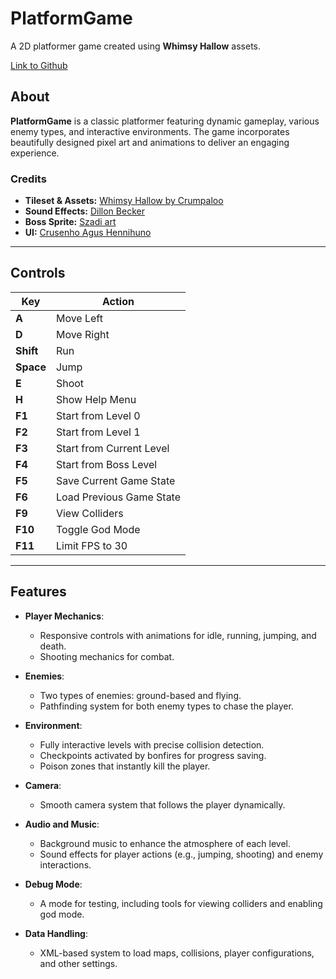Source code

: # PlatformGame

A 2D platformer game created using **Whimsy Hallow** assets.

[Link to Github](https://github.com/Ivalpe/PlatformGame_Development/tree/main)

## About

**PlatformGame** is a classic platformer featuring dynamic gameplay, various enemy types, and interactive environments. The game incorporates beautifully designed pixel art and animations to deliver an engaging experience.

### Credits
- **Tileset & Assets:** [Whimsy Hallow by Crumpaloo](https://crumpaloo.itch.io/whimsy-hallow)
- **Sound Effects:** [Dillon Becker](https://dillonbecker.itch.io/sdap)
- **Boss Sprite:** [Szadi art](https://szadiart.itch.io/2d-soulslike-character)
- **UI:** [Crusenho Agus Hennihuno](https://crusenho.itch.io/complete-ui-essential-pack)

---

## Controls

| Key       | Action                              |
|-----------|-------------------------------------|
| **A**     | Move Left                           |
| **D**     | Move Right                          |
| **Shift** | Run                                 |
| **Space** | Jump                                |
| **E**     | Shoot                               |
| **H**     | Show Help Menu                      |
| **F1**    | Start from Level 0                  |
| **F2**    | Start from Level 1                  |
| **F3**    | Start from Current Level            |
| **F4**    | Start from Boss Level               |
| **F5**    | Save Current Game State             |
| **F6**    | Load Previous Game State            |
| **F9**    | View Colliders                      |
| **F10**   | Toggle God Mode                     |
| **F11**   | Limit FPS to 30                     |

---

## Features

- **Player Mechanics**:  
  - Responsive controls with animations for idle, running, jumping, and death.
  - Shooting mechanics for combat.

- **Enemies**:  
  - Two types of enemies: ground-based and flying.  
  - Pathfinding system for both enemy types to chase the player.

- **Environment**:  
  - Fully interactive levels with precise collision detection.
  - Checkpoints activated by bonfires for progress saving.
  - Poison zones that instantly kill the player.

- **Camera**:  
  - Smooth camera system that follows the player dynamically.

- **Audio and Music**:  
  - Background music to enhance the atmosphere of each level.  
  - Sound effects for player actions (e.g., jumping, shooting) and enemy interactions.

- **Debug Mode**:  
  - A mode for testing, including tools for viewing colliders and enabling god mode.

- **Data Handling**:  
  - XML-based system to load maps, collisions, player configurations, and other settings.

• _What to produce_:
Take the line that holds "- **Sound Effects:**" as the first and the last line of the material as the final one. Print that span exactly, both ends included.

• _Reply_:
- **Sound Effects:** [Dillon Becker](https://dillonbecker.itch.io/sdap)
- **Boss Sprite:** [Szadi art](https://szadiart.itch.io/2d-soulslike-character)
- **UI:** [Crusenho Agus Hennihuno](https://crusenho.itch.io/complete-ui-essential-pack)

---

## Controls

| Key       | Action                              |
|-----------|-------------------------------------|
| **A**     | Move Left                           |
| **D**     | Move Right                          |
| **Shift** | Run                                 |
| **Space** | Jump                                |
| **E**     | Shoot                               |
| **H**     | Show Help Menu                      |
| **F1**    | Start from Level 0                  |
| **F2**    | Start from Level 1                  |
| **F3**    | Start from Current Level            |
| **F4**    | Start from Boss Level               |
| **F5**    | Save Current Game State             |
| **F6**    | Load Previous Game State            |
| **F9**    | View Colliders                      |
| **F10**   | Toggle God Mode                     |
| **F11**   | Limit FPS to 30                     |

---

## Features

- **Player Mechanics**:  
  - Responsive controls with animations for idle, running, jumping, and death.
  - Shooting mechanics for combat.

- **Enemies**:  
  - Two types of enemies: ground-based and flying.  
  - Pathfinding system for both enemy types to chase the player.

- **Environment**:  
  - Fully interactive levels with precise collision detection.
  - Checkpoints activated by bonfires for progress saving.
  - Poison zones that instantly kill the player.

- **Camera**:  
  - Smooth camera system that follows the player dynamically.

- **Audio and Music**:  
  - Background music to enhance the atmosphere of each level.  
  - Sound effects for player actions (e.g., jumping, shooting) and enemy interactions.

- **Debug Mode**:  
  - A mode for testing, including tools for viewing colliders and enabling god mode.

- **Data Handling**:  
  - XML-based system to load maps, collisions, player configurations, and other settings.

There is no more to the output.